Presented at The 27th Annual Meeting of the AAS/Division of Planetary Sciences (1995 October 9-13, Kohala Coast, Hawaii).
The Lowell Observatory Near-Earth-Object Search (LONEOS) is a system to survey asteroids and comets that has been under development for a little more than 2 years. Hardware consists of a 58-cm, f/1.91 Schmidt telescope, a CCD camera containing two Loral 2048 X 2048 chips (eventually, two 2048 X 4096 chips), a Silicon Graphics IRIS 4D/220GTX computer containing six processors, and other computers. The instantaneous field of view will be 10.1 deg2.

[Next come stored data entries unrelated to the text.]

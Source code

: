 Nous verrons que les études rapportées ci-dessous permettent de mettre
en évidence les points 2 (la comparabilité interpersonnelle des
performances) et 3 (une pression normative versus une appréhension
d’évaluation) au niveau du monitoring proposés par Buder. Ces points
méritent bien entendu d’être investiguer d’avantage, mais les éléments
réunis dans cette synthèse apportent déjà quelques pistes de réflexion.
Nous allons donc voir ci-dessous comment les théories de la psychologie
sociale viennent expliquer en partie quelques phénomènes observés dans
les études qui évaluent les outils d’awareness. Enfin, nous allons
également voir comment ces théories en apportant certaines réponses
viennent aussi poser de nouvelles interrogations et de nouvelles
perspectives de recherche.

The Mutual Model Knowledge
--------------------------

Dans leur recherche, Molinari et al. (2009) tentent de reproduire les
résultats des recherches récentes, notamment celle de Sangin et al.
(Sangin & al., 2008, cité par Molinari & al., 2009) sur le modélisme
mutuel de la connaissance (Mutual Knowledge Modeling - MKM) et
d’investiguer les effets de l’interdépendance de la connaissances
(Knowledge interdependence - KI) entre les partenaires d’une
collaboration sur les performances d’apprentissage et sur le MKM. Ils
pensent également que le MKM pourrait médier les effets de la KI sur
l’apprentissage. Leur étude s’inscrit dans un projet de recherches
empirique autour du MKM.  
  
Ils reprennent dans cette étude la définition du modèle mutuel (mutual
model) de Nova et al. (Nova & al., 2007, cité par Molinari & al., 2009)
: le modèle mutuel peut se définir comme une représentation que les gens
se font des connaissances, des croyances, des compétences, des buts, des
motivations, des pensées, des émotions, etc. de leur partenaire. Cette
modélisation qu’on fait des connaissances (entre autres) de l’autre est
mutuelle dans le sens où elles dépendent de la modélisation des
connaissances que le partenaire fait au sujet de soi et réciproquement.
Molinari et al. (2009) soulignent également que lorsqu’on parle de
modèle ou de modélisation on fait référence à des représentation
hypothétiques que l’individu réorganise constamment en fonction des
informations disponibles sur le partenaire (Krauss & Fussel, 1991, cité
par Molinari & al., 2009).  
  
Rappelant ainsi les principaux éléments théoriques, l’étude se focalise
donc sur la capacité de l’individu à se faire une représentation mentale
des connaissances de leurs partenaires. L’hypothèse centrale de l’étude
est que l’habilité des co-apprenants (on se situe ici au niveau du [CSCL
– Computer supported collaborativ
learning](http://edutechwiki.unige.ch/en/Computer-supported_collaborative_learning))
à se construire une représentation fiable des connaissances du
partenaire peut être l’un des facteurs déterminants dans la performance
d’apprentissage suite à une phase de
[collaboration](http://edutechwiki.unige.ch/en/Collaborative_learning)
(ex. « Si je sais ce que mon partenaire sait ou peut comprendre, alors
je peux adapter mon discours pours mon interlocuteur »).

To image the sky, the telescope will scan in declination at a rate up to 6 deg/min, corresponding to a data-acquisition rate of 1 Mb/s. The system will have the capability of scanning the entire accessible dark sky three times per lunation to a limiting magnitude that should exceed Vlim = 19.5. Scans will be made on fixed regions of the sky, so images of fixed celestial sources (stars, galaxies, etc.) and repeating cosmetic defects (diffraction spikes, bleeding form saturated stars, etc.) will always occupy known pixels. By co-adding a number of scans, we will build fixed-source maps, which will allow moving-target detection only in pixels thought to contain dark sky. Initially, such detections will be made only on the basis of data numbers exceeding a chosen threshold.
During the past few months we have been developing algorithms to maximize Vlim (i.e., minimize the S/N ratio and the false-positive detection rate). Because LONEOS is close to undersampling (untrailed images will occupy no more than 16 pixels), the detection process must be carried out with care. First, by examining unsaturated star images (~105/scan), we determine the point-spread function (PSF, itself a function of zenith angle and off-axis distance in R.A.) to subpixel resolution. Then, by allowing the peak of the PSF to occupy each subpixel of the pixel containing the peak signal, we develop a family of "PSF masks." Finally, putative moving-target detections are tested against the masks, and are accepted or rejected on the basis of chi-squared tests. The best-fit mask provides position and brightness estimates
Research supported, in part, by NASA grant NAGW-3397.